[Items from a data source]

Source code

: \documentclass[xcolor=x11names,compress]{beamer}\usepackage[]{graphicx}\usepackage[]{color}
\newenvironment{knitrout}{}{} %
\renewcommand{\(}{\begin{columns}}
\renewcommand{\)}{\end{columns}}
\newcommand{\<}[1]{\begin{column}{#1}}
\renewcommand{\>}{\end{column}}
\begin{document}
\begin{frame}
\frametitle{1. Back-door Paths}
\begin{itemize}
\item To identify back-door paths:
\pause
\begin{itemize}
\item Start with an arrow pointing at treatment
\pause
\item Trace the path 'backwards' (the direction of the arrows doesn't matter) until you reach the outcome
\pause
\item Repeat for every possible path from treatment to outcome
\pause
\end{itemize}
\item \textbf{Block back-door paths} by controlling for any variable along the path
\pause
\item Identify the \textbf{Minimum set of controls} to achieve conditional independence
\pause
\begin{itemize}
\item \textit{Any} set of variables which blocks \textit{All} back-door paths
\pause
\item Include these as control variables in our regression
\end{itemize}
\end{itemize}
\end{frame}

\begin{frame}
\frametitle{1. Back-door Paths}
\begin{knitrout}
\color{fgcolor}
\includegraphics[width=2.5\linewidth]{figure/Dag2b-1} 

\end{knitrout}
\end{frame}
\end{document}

...

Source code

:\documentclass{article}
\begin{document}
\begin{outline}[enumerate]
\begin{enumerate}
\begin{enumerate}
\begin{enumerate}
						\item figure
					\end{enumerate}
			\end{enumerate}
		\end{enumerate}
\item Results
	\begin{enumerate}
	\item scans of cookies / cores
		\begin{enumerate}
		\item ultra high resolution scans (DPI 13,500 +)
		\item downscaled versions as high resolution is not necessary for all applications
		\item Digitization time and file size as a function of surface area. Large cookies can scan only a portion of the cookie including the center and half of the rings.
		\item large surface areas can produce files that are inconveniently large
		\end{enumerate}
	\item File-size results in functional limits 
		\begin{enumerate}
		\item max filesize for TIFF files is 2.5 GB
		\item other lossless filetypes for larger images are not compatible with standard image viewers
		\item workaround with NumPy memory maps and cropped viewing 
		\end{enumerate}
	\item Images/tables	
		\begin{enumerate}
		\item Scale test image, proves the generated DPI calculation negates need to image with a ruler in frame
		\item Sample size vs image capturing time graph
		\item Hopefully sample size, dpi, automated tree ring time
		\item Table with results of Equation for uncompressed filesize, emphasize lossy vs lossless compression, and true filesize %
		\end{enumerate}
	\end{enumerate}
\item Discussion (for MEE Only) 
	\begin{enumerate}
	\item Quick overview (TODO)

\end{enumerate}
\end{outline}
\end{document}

◆ TASK ITEM ◆
All lines above with "treatment" in them should be returned.

◆ SOLUTION FOR THIS TASK ◆
\item Start with an arrow pointing at treatment
\item Repeat for every possible path from treatment to outcome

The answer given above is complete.